[WHAT TO PRODUCE] Go through the material and copy every line in which "based" appears.

[SOURCE DATA]
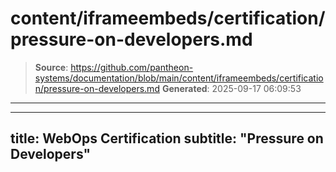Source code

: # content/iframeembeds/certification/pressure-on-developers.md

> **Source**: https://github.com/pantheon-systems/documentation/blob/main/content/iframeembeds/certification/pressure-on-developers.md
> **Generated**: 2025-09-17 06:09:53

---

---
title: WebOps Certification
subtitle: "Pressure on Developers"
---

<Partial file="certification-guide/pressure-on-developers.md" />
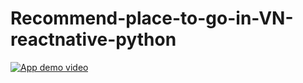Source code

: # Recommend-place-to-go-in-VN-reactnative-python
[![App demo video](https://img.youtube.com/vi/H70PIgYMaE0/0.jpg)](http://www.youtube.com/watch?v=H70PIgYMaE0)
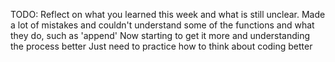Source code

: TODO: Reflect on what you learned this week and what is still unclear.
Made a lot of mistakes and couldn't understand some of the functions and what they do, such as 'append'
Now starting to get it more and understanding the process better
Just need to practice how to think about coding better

* * *

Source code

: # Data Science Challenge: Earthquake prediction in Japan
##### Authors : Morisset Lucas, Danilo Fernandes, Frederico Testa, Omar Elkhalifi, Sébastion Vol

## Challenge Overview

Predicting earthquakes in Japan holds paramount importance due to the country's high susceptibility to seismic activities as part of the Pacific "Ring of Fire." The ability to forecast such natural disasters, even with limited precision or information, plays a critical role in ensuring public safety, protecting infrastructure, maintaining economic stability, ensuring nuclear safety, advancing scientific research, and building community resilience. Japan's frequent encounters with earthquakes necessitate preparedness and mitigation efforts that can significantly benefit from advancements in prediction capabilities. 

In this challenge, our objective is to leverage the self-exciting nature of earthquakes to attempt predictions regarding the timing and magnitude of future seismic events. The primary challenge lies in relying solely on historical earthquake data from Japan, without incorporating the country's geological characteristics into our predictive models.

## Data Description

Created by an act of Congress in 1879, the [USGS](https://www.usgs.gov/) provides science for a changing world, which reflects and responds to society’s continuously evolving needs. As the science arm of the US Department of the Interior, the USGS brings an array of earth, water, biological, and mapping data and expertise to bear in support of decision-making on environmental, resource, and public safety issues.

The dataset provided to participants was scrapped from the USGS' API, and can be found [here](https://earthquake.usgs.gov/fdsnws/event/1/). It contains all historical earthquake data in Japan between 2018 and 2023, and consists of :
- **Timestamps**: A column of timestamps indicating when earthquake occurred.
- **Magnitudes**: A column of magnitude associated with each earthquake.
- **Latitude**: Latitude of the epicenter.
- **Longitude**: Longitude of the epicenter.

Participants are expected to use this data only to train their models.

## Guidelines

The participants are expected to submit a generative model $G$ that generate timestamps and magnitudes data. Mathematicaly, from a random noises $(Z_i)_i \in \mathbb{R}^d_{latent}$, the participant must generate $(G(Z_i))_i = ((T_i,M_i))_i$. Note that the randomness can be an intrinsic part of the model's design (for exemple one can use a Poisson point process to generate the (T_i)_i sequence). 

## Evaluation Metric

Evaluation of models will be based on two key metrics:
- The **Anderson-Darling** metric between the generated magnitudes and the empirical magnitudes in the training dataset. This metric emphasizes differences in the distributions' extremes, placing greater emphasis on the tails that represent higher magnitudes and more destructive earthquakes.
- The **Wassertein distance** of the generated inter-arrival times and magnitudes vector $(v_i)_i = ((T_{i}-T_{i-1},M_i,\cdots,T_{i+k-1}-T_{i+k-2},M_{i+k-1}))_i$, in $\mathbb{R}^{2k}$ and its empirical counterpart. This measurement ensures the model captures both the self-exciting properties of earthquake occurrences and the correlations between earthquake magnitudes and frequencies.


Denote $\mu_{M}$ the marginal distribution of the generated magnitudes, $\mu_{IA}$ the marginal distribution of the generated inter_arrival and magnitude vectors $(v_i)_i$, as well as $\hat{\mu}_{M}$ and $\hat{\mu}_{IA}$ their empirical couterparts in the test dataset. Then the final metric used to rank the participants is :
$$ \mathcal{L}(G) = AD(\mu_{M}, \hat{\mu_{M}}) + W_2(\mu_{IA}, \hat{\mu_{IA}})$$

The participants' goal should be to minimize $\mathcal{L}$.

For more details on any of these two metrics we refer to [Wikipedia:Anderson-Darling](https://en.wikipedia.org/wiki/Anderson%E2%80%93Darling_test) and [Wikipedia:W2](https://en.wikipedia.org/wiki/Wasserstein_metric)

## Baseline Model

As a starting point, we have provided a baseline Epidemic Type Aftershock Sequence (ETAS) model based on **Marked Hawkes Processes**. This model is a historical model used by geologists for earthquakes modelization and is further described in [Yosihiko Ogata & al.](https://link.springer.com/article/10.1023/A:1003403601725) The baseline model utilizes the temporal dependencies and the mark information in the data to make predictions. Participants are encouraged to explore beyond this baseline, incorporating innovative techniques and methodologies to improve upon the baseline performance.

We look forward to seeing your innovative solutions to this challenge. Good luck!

[FINISHED TASK]
Evaluation of models will be based on two key metrics:
As a starting point, we have provided a baseline Epidemic Type Aftershock Sequence (ETAS) model based on **Marked Hawkes Processes**. This model is a historical model used by geologists for earthquakes modelization and is further described in [Yosihiko Ogata & al.](https://link.springer.com/article/10.1023/A:1003403601725) The baseline model utilizes the temporal dependencies and the mark information in the data to make predictions. Participants are encouraged to explore beyond this baseline, incorporating innovative techniques and methodologies to improve upon the baseline performance.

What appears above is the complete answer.